180.ユアの過去
それからしばらくして村長さんが口を開いた。
「……ユアに辛いことを聞くことになるが両親が亡くなってから孤児院に預けられることになった経緯を聞きたい。教えてもらえないだろうか?」
「は、はい。えっと、お母さんとお父さんが亡くなったあとは、しばらくは家にあるものを食べて過ごしていましたが、食べ物が無くなって近所のおばさんの所に行きました」
「ビアンカの所か?」
するとユアの話を聞いていた村長さんがそう言うとユアが困った顔をしていた。
「えっと、その、名前までは憶えていなくて分かりません。でも、家から一番近いお家に行ったのは覚えています」
「……ビアンカの家だな」
確かにあの家の近くはビアンカの家しかなかったはず。あとは少し離れていたはずだから。と、そんなことを思っているとユアがあいまいな笑みを浮かべながら話を進めた。
「そ、そうですか……。えっと、その人に食べ物を分けて欲しいとお願いしたら物々交換ならいいと言って、家にある小麦を持っていきました。そしたら『どれだけある』と聞かれたので家にたくさんあると言ったら『案内しろ』と言われて小麦が保管されていた倉庫に連れて行ったら、一袋でパン1つと交換してくれると言われました」
「1袋でパン1つってどれくらいの袋の大きさでパン1つもらったの?」
「えっとこれくらいの袋に両手程のパンです」
ユアが言った大きさは10キロのお米くらいの大きさだった。それに対して両手程のパンとか詐欺過ぎない?
「新手の詐欺ね」
私がそう言うとユアが苦笑いしながら頷いた。
「今考えるとそうだね? あの時は小麦の袋でどれだけパンが作れるのか分からなかったから気にも留めなかったの」
もしかして、ビアンカはユアの家が保有していた小麦の量を見て、巻き上げるつもりでそう言ったのかもしれない。しかも、当時5歳の子供じゃあ、分からないことが多いはず。ご飯に困っていたからそういうものだと納得してしまうかもしれない。とそう思った。
「やっぱりあいつらは昔からおかしかったんだなぁ」
と納得していた。あんなことができる人が最初からまともなわけはないか。と思いながらユアに続きを促した。

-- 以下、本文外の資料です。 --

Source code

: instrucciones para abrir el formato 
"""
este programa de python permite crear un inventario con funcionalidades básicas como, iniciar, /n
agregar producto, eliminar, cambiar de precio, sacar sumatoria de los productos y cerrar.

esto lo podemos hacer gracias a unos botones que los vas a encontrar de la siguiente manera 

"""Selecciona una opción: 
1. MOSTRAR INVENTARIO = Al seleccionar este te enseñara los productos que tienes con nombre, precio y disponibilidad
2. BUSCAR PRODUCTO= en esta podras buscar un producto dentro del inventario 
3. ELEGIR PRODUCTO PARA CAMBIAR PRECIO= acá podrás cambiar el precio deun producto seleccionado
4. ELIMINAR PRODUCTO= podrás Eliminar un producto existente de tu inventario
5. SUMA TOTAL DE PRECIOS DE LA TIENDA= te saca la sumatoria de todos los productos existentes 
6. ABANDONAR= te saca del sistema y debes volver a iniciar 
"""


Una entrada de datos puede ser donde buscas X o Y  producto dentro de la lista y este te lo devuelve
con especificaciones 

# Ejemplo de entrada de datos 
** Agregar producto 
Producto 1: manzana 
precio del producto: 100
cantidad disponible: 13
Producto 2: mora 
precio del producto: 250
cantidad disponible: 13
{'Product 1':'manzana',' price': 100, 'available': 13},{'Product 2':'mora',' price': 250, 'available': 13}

「えっと、小麦とパンを交換した後は小麦が無くなるまで続いて、無くなったときには孤児院の迎えが来ました」
「……酷い奴らだ」
私がそう呟くとなぜか村長さんが頬を引き攣らせながら同意をしていた。
「そ、そうだな。とりあえず、ユアが村に居る間どういう生活をしているのかはよく分かった。ユアは私に聞きたいこととかはあるか?」
「私が暮らしていた家を見たいです」
「それくらいなら構わないがその、ユアが孤児院に行く原因になった人が家の管理をしていたから様変わりしている可能性があることは理解してもらいたい」
「……分かりました」
「私が連れて行ってあげようか?」
「済まないが頼めるか? 私はこれから少しやることがあるから」
村長さんはそう言ったけど、後半の台詞にはやや怒気が含まれていた。おそらくビアンカの行いや様々な問題について怒りが心頭しているのだろうと思いながら頷いた。
「それじゃあ、家の確認を終えたらまた戻ってきてもらってもいいかな?」
「分かりました」
そう言って私達は村長さんの家を後にした。